Radioimmunoassay Study of Immunologic Changes Associated with the Conversion of Rabbit Testicular Proacrosin to Acrosin

This study was made to determine the degree of immunologic similarity or dissimilarity between rabbit proacrosin and acrosin and thereby to elucidate the extent of molecular change that occurs when proacrosin is converted to acrosin. A highly sensitive and specific radioimmunoassay for rabbit acrosin was developed and used to quantify the immunologic reactions. Testicular proacrosin was purified, but not to homogeneity, by sequential acid extraction, gel filtration, cation exchange and Concanavalin A chromatography. Acrosin immunogen was purified to homogeneity by subjecting activated proacrosin to affinity chromatography on CH-Sepharose benzamidine. A monospecific antiserum against acrosin was obtained from female rabbits following immunization with 500 µg doses of TLCK (tosyl-lysine-chloromethyl-ketone) treated acrosin 6 weeks apart.
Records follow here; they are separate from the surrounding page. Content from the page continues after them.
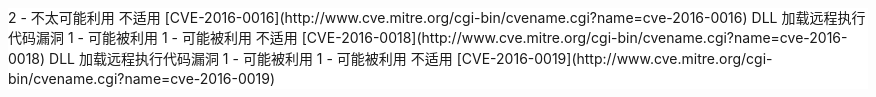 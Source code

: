 </td>
<td style="border:1px solid black;">
2 - 不太可能利用

</td>
<td style="border:1px solid black;">
不适用

</td>
</tr>
<tr>
<td style="border:1px solid black;">
[CVE-2016-0016](http://www.cve.mitre.org/cgi-bin/cvename.cgi?name=cve-2016-0016)

</td>
<td style="border:1px solid black;">
DLL 加载远程执行代码漏洞

</td>
<td style="border:1px solid black;">
1 - 可能被利用

</td>
<td style="border:1px solid black;">
1 - 可能被利用

</td>
<td style="border:1px solid black;">
不适用

</td>
</tr>
<tr>
<td style="border:1px solid black;">
[CVE-2016-0018](http://www.cve.mitre.org/cgi-bin/cvename.cgi?name=cve-2016-0018)

</td>
<td style="border:1px solid black;">
DLL 加载远程执行代码漏洞

</td>
<td style="border:1px solid black;">
1 - 可能被利用

</td>
<td style="border:1px solid black;">
1 - 可能被利用

</td>
<td style="border:1px solid black;">
不适用

</td>
</tr>
<tr>
<td style="border:1px solid black;">
[CVE-2016-0019](http://www.cve.mitre.org/cgi-bin/cvename.cgi?name=cve-2016-0019)
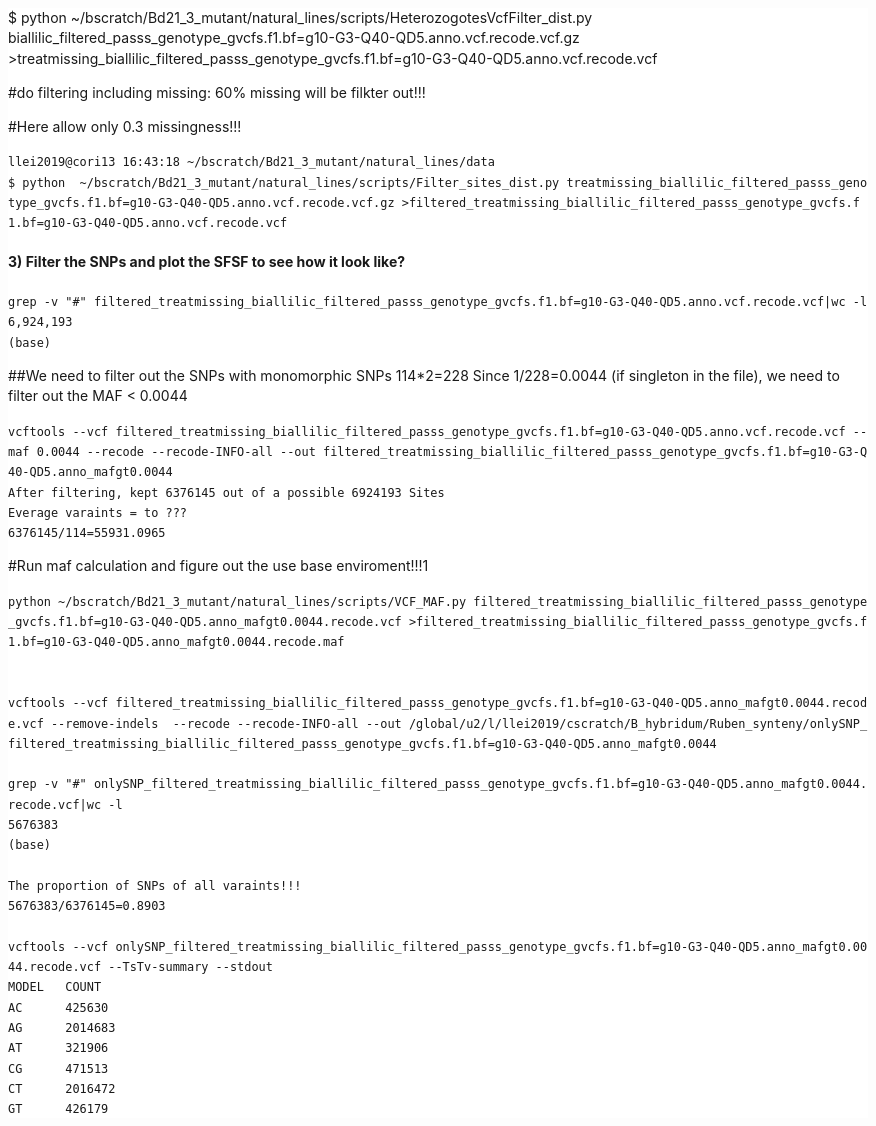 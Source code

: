 $ python  ~/bscratch/Bd21_3_mutant/natural_lines/scripts/HeterozogotesVcfFilter_dist.py biallilic_filtered_passs_genotype_gvcfs.f1.bf=g10-G3-Q40-QD5.anno.vcf.recode.vcf.gz >treatmissing_biallilic_filtered_passs_genotype_gvcfs.f1.bf=g10-G3-Q40-QD5.anno.vcf.recode.vcf

#do filtering including missing: 60% missing will be filkter out!!!

#Here allow only 0.3 missingness!!!

```
llei2019@cori13 16:43:18 ~/bscratch/Bd21_3_mutant/natural_lines/data 
$ python  ~/bscratch/Bd21_3_mutant/natural_lines/scripts/Filter_sites_dist.py treatmissing_biallilic_filtered_passs_genotype_gvcfs.f1.bf=g10-G3-Q40-QD5.anno.vcf.recode.vcf.gz >filtered_treatmissing_biallilic_filtered_passs_genotype_gvcfs.f1.bf=g10-G3-Q40-QD5.anno.vcf.recode.vcf
```

#### 3) Filter the SNPs and plot the SFSF to see how it look like?

```
grep -v "#" filtered_treatmissing_biallilic_filtered_passs_genotype_gvcfs.f1.bf=g10-G3-Q40-QD5.anno.vcf.recode.vcf|wc -l
6,924,193
(base) 
```

##We need to filter out the SNPs with monomorphic SNPs
114*2=228 
Since 1/228=0.0044  (if singleton in the file), we need to filter out the MAF < 0.0044 

```
vcftools --vcf filtered_treatmissing_biallilic_filtered_passs_genotype_gvcfs.f1.bf=g10-G3-Q40-QD5.anno.vcf.recode.vcf --maf 0.0044 --recode --recode-INFO-all --out filtered_treatmissing_biallilic_filtered_passs_genotype_gvcfs.f1.bf=g10-G3-Q40-QD5.anno_mafgt0.0044
After filtering, kept 6376145 out of a possible 6924193 Sites
Everage varaints = to ???
6376145/114=55931.0965 
```
#Run maf calculation and figure out the 
use base enviroment!!!1

```
python ~/bscratch/Bd21_3_mutant/natural_lines/scripts/VCF_MAF.py filtered_treatmissing_biallilic_filtered_passs_genotype_gvcfs.f1.bf=g10-G3-Q40-QD5.anno_mafgt0.0044.recode.vcf >filtered_treatmissing_biallilic_filtered_passs_genotype_gvcfs.f1.bf=g10-G3-Q40-QD5.anno_mafgt0.0044.recode.maf


vcftools --vcf filtered_treatmissing_biallilic_filtered_passs_genotype_gvcfs.f1.bf=g10-G3-Q40-QD5.anno_mafgt0.0044.recode.vcf --remove-indels  --recode --recode-INFO-all --out /global/u2/l/llei2019/cscratch/B_hybridum/Ruben_synteny/onlySNP_filtered_treatmissing_biallilic_filtered_passs_genotype_gvcfs.f1.bf=g10-G3-Q40-QD5.anno_mafgt0.0044

grep -v "#" onlySNP_filtered_treatmissing_biallilic_filtered_passs_genotype_gvcfs.f1.bf=g10-G3-Q40-QD5.anno_mafgt0.0044.recode.vcf|wc -l
5676383
(base) 

The proportion of SNPs of all varaints!!! 
5676383/6376145=0.8903 

vcftools --vcf onlySNP_filtered_treatmissing_biallilic_filtered_passs_genotype_gvcfs.f1.bf=g10-G3-Q40-QD5.anno_mafgt0.0044.recode.vcf --TsTv-summary --stdout
MODEL   COUNT
AC      425630
AG      2014683
AT      321906
CG      471513
CT      2016472
GT      426179
```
A labeled antigen (specific activity 40 µCi/µg) for the radioimmunoassays was obtained by iodination of TLCK treated acrosin by the chloramine T method. All subsequent immunologic tests were performed in the presence of 0.05 M benzamidine. Qualitative indications of immunologic dissimilarity between proacrosin and acrosin were obtained in Ouchterlony tests where proacrosin gave no precipitin band while acrosin gave a strong band against the antiacrosin serum. For the radioimmunoassays, serial dilutions of proacrosin, representing progressive stages in the activation, were used to generate dose response curves with the antiacrosin serum. Calculations based on the 50% displacement values obtained from these curves showed that the cross reaction between unactivated proacrosin and antiacrosin antibody was only 1.8% of that obtained with fully activated proacrosin (acrosin) and the same antibody. The results indicate that a major conformational change occurs when proacrosin is activated to acrosin.